Just over three years ago, in March 2016, artificial intelligence leaped across a once-formidable hurdle: AlphaGo—DeepMind’s advanced AI— beat world champion Lee Sedol at Go, a game many thought that no AI could learn.
It was a stunning victory that launched the steady march of AI progress in replacing us. Or did it? Stay for the second act:
When Facebook attempted to replicate AlphaGo, the system developed by Alphabet’s DeepMind to master the ancient game of Go, the researchers appeared exhausted by the task. The vast computational requirements—millions of experiments running on thousands of devices over days—combined with unavailable code, made the system ‘very difficult, if not impossible, to reproduce, study, improve upon, and extend,’ they wrote in a paper published in May.Gregory Barber, “Artificial Intelligence Confronts a Reproducibility Crisis” at Wired
The Facebook team did eventually succeed in replicating AlphaGo’s success. But their difficulty exposes a problem with Deep Learning-based AI: reproducibility.
In science, only reproducible results are considered to add to knowledge. If no one can reproduce your results, did you discover something new or did you just get lucky?
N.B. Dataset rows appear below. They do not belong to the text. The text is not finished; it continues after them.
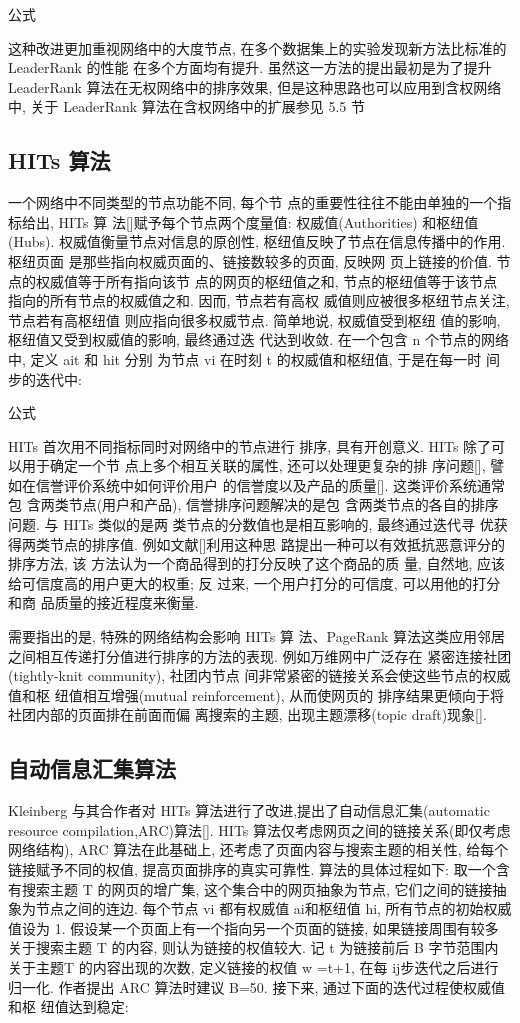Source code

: 			公式

			这种改进更加重视网络中的大度节点, 在多个数据集上的实验发现新方法比标准的 LeaderRank 的性能 在多个方面均有提升. 虽然这一方法的提出最初是为了提升 LeaderRank 算法在无权网络中的排序效果, 但是这种思路也可以应用到含权网络中, 关于 LeaderRank 算法在含权网络中的扩展参见 5.5 节
\subsection{HITs 算法}
一个网络中不同类型的节点功能不同, 每个节 点的重要性往往不能由单独的一个指标给出, HITs 算 法[]赋予每个节点两个度量值: 权威值(Authorities) 和枢纽值(Hubs). 权威值衡量节点对信息的原创性, 枢纽值反映了节点在信息传播中的作用. 枢纽页面 是那些指向权威页面的、链接数较多的页面, 反映网 页上链接的价值. 节点的权威值等于所有指向该节 点的网页的枢纽值之和, 节点的枢纽值等于该节点 指向的所有节点的权威值之和. 因而, 节点若有高权 威值则应被很多枢纽节点关注, 节点若有高枢纽值 则应指向很多权威节点. 简单地说, 权威值受到枢纽 值的影响, 枢纽值又受到权威值的影响, 最终通过迭 代达到收敛.
			在一个包含 n 个节点的网络中, 定义 ait 和 hit 分别 为节点 vi 在时刻 t 的权威值和枢纽值, 于是在每一时 间步的迭代中:

			公式

			HITs 首次用不同指标同时对网络中的节点进行 排序, 具有开创意义. HITs 除了可以用于确定一个节 点上多个相互关联的属性, 还可以处理更复杂的排 序问题[], 譬如在信誉评价系统中如何评价用户 的信誉度以及产品的质量[]. 这类评价系统通常包 含两类节点(用户和产品), 信誉排序问题解决的是包 含两类节点的各自的排序问题. 与 HITs 类似的是两 类节点的分数值也是相互影响的, 最终通过迭代寻 优获得两类节点的排序值. 例如文献[]利用这种思 路提出一种可以有效抵抗恶意评分的排序方法, 该 方法认为一个商品得到的打分反映了这个商品的质 量, 自然地, 应该给可信度高的用户更大的权重; 反 过来, 一个用户打分的可信度, 可以用他的打分和商 品质量的接近程度来衡量.

			需要指出的是, 特殊的网络结构会影响 HITs 算 法、PageRank 算法这类应用邻居之间相互传递打分值进行排序的方法的表现. 例如万维网中广泛存在 紧密连接社团(tightly-knit community), 社团内节点 间非常紧密的链接关系会使这些节点的权威值和枢 纽值相互增强(mutual reinforcement), 从而使网页的 排序结果更倾向于将社团内部的页面排在前面而偏 离搜索的主题, 出现主题漂移(topic draft)现象[].

\subsection{自动信息汇集算法}
Kleinberg 与其合作者对 HITs 算法进行了改进,提出了自动信息汇集(automatic resource compilation,ARC)算法[]. HITs 算法仅考虑网页之间的链接关系(即仅考虑网络结构), ARC 算法在此基础上, 还考虑了页面内容与搜索主题的相关性, 给每个链接赋予不同的权值, 提高页面排序的真实可靠性. 算法的具体过程如下: 取一个含有搜索主题 T 的网页的增广集, 这个集合中的网页抽象为节点, 它们之间的链接抽象为节点之间的连边. 每个节点 vi 都有权威值 ai和枢纽值 hi, 所有节点的初始权威值设为 1. 假设某一个页面上有一个指向另一个页面的链接, 如果链接周围有较多关于搜索主题 T 的内容, 则认为链接的权值较大. 记 t 为链接前后 B 字节范围内关于主题T 的内容出现的次数, 定义链接的权值 w =t+1, 在每 ij步迭代之后进行归一化. 作者提出 ARC 算法时建议 B=50. 接下来, 通过下面的迭代过程使权威值和枢 纽值达到稳定:

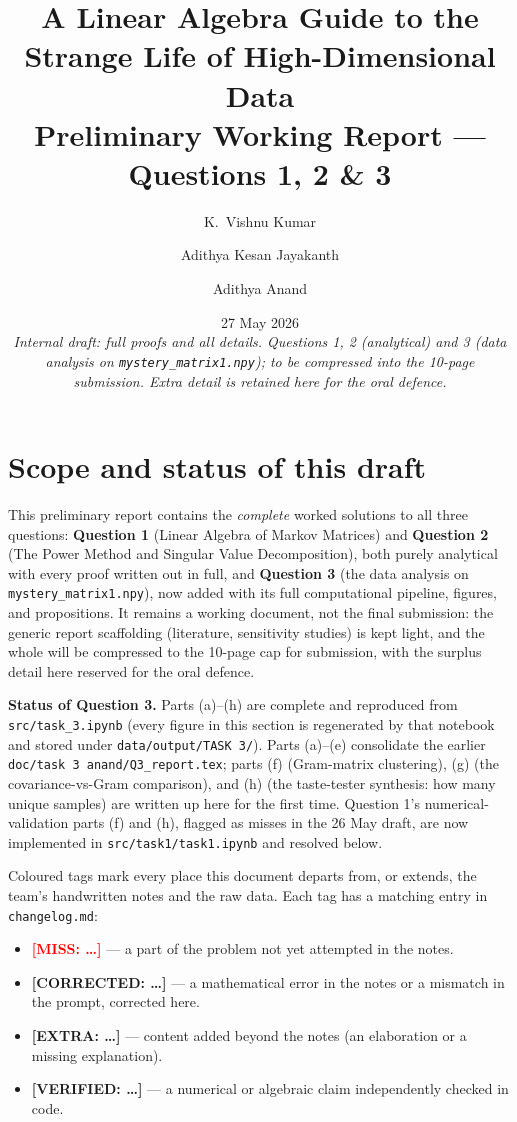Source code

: \documentclass[12pt,a4paper]{article}
\title{\vspace{-1.6cm}\Huge\bfseries A Linear Algebra Guide to the\\Strange Life of High-Dimensional Data\\[0.4em]
\Large Preliminary Working Report --- Questions 1, 2 \& 3}
\author{K.\ Vishnu Kumar \and Adithya Kesan Jayakanth \and Adithya Anand}
\date{27 May 2026\\[0.3em]\small\itshape Internal draft: full proofs and all details.
Questions 1, 2 (analytical) and 3 (data analysis on \texttt{mystery\_matrix1.npy});
to be compressed into the 10-page submission. Extra detail is retained here for the oral defence.}
\newcommand{\miss}[1]{{\textbf{\textcolor{red}{[MISS: #1]}}}}
\newcommand{\fix}[1]{{\textbf{\textcolor{orange!85!black}{[CORRECTED: #1]}}}}
\newcommand{\extra}[1]{{\textbf{\textcolor{blue!80!black}{[EXTRA: #1]}}}}
\newcommand{\verified}[1]{{\textbf{\textcolor{green!45!black}{[VERIFIED: #1]}}}}
\theoremstyle{definition}
\begin{document}
\maketitle
\thispagestyle{fancy}

\section*{Scope and status of this draft}

This preliminary report contains the \emph{complete} worked solutions to all three
questions: \textbf{Question 1} (Linear Algebra of Markov Matrices) and \textbf{Question 2}
(The Power Method and Singular Value Decomposition), both purely analytical with every
proof written out in full, and \textbf{Question 3} (the data analysis on
\texttt{mystery\_matrix1.npy}), now added with its full computational pipeline, figures,
and propositions. It remains a working document, not the final submission: the generic
report scaffolding (literature, sensitivity studies) is kept light, and the whole will be
compressed to the 10-page cap for submission, with the surplus detail here reserved for the
oral defence.

\textbf{Status of Question 3.} Parts (a)--(h) are complete and reproduced from
\texttt{src/task\_3.ipynb} (every figure in this section is regenerated by that notebook and
stored under \texttt{data/output/TASK 3/}). Parts (a)--(e) consolidate the earlier
\texttt{doc/task 3 anand/Q3\_report.tex}; parts (f) (Gram-matrix clustering), (g) (the
covariance-vs-Gram comparison), and (h) (the taste-tester synthesis: how many unique samples) are
written up here for the first time. Question 1's
numerical-validation parts (f) and (h), flagged as misses in the 26 May draft, are now
implemented in \texttt{src/task1/task1.ipynb} and resolved below.

Coloured tags mark every place this document departs from, or extends, the team's
handwritten notes and the raw data. Each tag has a matching entry in \texttt{changelog.md}:
\begin{itemize}[leftmargin=1.4em, itemsep=1pt]
  \item \miss{\dots} --- a part of the problem not yet attempted in the notes.
  \item \fix{\dots} --- a mathematical error in the notes or a mismatch in the prompt, corrected here.
  \item \extra{\dots} --- content added beyond the notes (an elaboration or a missing explanation).
  \item \verified{\dots} --- a numerical or algebraic claim independently checked in code.
\end{itemize}
\end{document}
For example, when researcher Joelle Pineau — a McGill University professor of computer science—asked her students to replicate the results from another lab, they succeeded only after they had “tried some ‘creative manipulations’ that didn’t appear in the other lab’s paper.”
The random core—from the order in which training data is provided to the unpredictable stochastic elements within the algorithms of Deep Learning-based AI—almost guarantees attempts to exactly reproduce results will fail. Further, the volume of data and possible “hand-tuning” work against replication.
While no one doubts that the researchers are achieving what their papers claim, when others cannot reproduce those results, it is no longer possible to either verify or even improve those systems, given the high level of chance results.
Failure to replicate results stymies AI research. Sure, we can measure how successfully a system might, say, identify a photo of a cat from a known image set. But how well will it handle the next image? Without verification and replication, no one can say.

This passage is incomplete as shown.